● **Work request**
In the entries below, find the string "tous" and return each line holding it.

(Collected data)

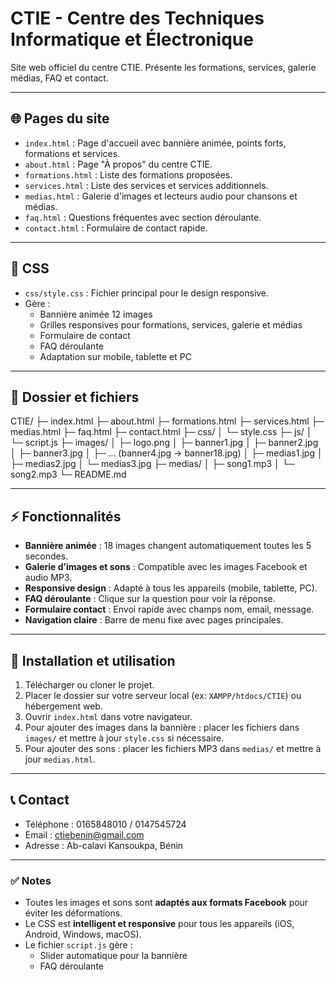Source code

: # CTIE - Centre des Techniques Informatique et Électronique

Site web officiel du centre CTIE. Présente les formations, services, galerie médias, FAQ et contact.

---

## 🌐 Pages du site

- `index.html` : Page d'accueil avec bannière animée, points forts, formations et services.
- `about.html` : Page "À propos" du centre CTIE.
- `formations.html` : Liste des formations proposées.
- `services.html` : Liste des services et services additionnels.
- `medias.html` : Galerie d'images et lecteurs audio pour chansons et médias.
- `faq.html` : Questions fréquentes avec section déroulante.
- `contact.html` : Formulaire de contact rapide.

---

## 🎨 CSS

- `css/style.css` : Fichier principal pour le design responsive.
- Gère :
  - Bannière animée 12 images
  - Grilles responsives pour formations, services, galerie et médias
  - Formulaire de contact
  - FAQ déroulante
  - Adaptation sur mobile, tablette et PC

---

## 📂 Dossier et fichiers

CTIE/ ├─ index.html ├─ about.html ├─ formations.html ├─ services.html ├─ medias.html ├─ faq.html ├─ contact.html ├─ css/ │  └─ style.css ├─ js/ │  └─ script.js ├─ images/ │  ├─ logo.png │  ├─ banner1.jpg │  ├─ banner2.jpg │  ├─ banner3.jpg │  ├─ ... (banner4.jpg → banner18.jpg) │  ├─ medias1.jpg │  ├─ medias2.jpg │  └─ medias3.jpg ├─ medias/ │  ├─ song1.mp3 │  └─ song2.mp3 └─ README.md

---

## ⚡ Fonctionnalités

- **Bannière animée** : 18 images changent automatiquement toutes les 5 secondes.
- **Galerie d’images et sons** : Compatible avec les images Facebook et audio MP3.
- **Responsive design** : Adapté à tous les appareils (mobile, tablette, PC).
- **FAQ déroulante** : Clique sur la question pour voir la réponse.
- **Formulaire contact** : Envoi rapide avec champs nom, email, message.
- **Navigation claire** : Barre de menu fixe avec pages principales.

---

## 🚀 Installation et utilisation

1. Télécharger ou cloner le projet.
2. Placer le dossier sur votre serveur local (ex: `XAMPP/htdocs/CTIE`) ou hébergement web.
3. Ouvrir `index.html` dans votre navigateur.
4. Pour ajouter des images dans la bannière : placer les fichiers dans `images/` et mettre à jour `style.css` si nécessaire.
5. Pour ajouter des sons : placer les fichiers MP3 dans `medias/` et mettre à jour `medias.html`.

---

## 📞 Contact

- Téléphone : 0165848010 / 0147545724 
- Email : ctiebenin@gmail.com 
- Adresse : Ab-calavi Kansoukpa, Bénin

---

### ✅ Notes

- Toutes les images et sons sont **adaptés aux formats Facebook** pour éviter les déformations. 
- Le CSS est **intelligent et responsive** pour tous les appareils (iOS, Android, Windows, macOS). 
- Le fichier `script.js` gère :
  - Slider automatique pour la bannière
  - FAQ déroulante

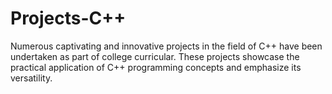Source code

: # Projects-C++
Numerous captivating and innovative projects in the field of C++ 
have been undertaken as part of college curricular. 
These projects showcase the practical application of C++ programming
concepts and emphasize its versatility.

● **The completed task**
- **Responsive design** : Adapté à tous les appareils (mobile, tablette, PC).
- Le CSS est **intelligent et responsive** pour tous les appareils (iOS, Android, Windows, macOS). 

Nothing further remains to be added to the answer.